Voici un petit livre très utile et dont l'intelligence est remarquable. Son auteur, Jérôme Meizoz (né en Valais en 1967) a suivi les cours du sociologue Pierre Bourdieu, à Paris, avant de devenir lecteur de français à l'Université de Zurich. C'est aujourd'hui l'un des meilleurs spécialistes de l'œuvre de Ramuz, qu'il édite et qu'il commente avec (im)pertinence.

Bourdieu, on le retrouve bien sûr en filigrane du livre que Meizoz consacre à Ramuz, Un passager clandestin des Lettres françaises. Il lui fournit un cadre et une grille de lecture sur lesquels le jeune chercheur s'appuie (analyse du " champ littéraire " et des processus de " consécration " d'un écrivain), parfois, d'ailleurs, avec trop de confiance. Mais ce cadre et cette grille d'analyse permettent à Meizoz de relier (ou de relire) Ramuz à sa source, en démontant un grand nombre d'idées reçues, comme celle d'un Ramuz-écrivain-paysan, par exemple, ou celle d'un prétendu " retour à la terre ".

Une lecture originale

Passionnant, le livre de Meizoz l'est à plusieurs égards, et même iconoclaste, parfois, lorsqu'il démontre, dans sa première partie, comment Ramuz, loin d'exprimer une nature intérieure et profonde (qui serait quelque chose comme l'âme vaudoise et le précèderait de toute éternité) s'invente au contraire une identité en reliant son écriture à une source imaginaire. Ce jeu des origines, qui emprunte parfois des cheminements obscurs, Meizoz le décrypte avec finesse en confrontant Ramuz avec ses lecteurs de l'époque (Pourrat, Barbusse, Poulaille, Claudel). Ainsi remise en perspective, l'œuvre ramuzienne ne perd rien de sa force. C'est même le contraire : elle s'impose comme une œuvre construite, solide, obstinément préméditée, qui laisse loin derrière elle les romans " du terroir " de son époque.
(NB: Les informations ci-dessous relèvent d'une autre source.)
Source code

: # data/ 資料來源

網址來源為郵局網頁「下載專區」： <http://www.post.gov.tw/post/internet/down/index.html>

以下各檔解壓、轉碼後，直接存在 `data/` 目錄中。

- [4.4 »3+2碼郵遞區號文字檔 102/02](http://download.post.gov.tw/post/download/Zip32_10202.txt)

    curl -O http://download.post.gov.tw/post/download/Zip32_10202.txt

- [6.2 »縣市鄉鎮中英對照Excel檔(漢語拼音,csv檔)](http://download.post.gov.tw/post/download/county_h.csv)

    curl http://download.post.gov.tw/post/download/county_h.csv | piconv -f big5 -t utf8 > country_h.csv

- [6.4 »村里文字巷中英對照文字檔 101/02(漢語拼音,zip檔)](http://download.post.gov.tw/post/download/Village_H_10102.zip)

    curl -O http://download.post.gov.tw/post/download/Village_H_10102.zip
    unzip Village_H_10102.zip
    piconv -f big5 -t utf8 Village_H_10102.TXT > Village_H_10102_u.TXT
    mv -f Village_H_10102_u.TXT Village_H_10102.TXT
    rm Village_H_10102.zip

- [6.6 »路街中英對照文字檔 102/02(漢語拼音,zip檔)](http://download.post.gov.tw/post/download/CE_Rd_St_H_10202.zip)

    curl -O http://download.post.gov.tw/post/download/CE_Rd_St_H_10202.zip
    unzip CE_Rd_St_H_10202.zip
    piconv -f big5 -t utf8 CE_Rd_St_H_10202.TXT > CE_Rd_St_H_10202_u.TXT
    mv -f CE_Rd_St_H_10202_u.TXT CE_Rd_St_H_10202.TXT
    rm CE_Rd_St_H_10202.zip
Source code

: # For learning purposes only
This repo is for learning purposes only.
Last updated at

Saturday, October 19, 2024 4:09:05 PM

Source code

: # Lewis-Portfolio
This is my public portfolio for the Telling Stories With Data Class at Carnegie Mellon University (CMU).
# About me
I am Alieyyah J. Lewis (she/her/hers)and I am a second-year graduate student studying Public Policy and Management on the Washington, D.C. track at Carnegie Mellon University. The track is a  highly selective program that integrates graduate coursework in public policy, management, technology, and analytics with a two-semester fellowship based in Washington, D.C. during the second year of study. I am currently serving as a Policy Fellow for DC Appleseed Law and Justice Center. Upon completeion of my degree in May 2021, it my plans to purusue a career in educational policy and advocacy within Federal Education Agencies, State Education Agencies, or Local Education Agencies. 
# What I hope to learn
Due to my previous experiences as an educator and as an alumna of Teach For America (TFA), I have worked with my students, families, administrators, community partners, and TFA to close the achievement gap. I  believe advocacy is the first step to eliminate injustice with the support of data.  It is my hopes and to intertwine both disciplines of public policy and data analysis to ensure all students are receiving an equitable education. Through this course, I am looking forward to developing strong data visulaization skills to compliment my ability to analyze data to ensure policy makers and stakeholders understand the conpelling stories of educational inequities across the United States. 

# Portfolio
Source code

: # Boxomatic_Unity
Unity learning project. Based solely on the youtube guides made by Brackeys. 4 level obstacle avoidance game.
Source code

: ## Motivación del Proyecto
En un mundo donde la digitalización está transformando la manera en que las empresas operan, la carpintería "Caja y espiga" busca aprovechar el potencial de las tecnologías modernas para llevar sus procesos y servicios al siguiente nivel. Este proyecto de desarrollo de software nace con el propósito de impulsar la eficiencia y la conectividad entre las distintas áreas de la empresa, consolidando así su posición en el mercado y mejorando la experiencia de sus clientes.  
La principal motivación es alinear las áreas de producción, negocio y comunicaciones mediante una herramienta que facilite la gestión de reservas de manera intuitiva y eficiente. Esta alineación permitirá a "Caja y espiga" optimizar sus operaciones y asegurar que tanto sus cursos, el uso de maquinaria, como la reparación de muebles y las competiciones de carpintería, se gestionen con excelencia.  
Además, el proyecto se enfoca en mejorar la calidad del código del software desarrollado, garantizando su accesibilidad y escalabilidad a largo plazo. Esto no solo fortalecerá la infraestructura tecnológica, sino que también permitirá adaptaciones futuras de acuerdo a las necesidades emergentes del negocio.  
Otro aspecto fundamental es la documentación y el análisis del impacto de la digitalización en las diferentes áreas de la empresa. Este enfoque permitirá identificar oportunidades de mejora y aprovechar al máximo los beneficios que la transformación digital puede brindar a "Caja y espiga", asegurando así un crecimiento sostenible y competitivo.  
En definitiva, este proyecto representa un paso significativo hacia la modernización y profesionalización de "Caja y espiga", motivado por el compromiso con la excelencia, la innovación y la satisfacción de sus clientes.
Après avoir reconstitué les bases du " système Ramuz " (à la fois singulier et propre à tout écrivain cherchant à toucher un public), Meizoz étudie les rapports de Ramuz face à Paris, siège du pouvoir éditorial. On connaît les déboires de l'écrivain qui resta plus de dix ans dans la capitale française, ses déceptions, sa misère. On sait aussi qu'il en revint, en 1914, comme on revient d'une guerre perdue. Parcours exemplaire s'il en est, qui concerne Ramuz, maus pourrait tout aussi bien s'appliquer à des écrivains comme Haldas, Lovay, Chappaz et quelques autres.

Dans la dernière partie de son livre, Meizoz élargit sa perspective en étudiant la réception contemporaine de Ramuz, laquelle insiste davantage sur l'aspect esthétique de son œuvre, que sur son aspect éthique. C'est ainsi qu'on laissera de côté l'étude des thèmes rustiques pour s'attacher plus particulièrement au style de l'écrivain vaudois. Mais que l'on privilégie l'éthique ou l'esthétique, les thèmes paysans ou le style, Ramuz semble bien condamné, encore aujourd'hui, à rester prisonnier d'un entre-deux sournois qui nous empêche, comme l'écrivait Cingria, " d'accéder à l'évidence que c'est un événement que ce langage-là et ce style-là et que cet événement est unique dans l'état actuel de la langue qui est sienne et qui est nôtre qui est la langue française.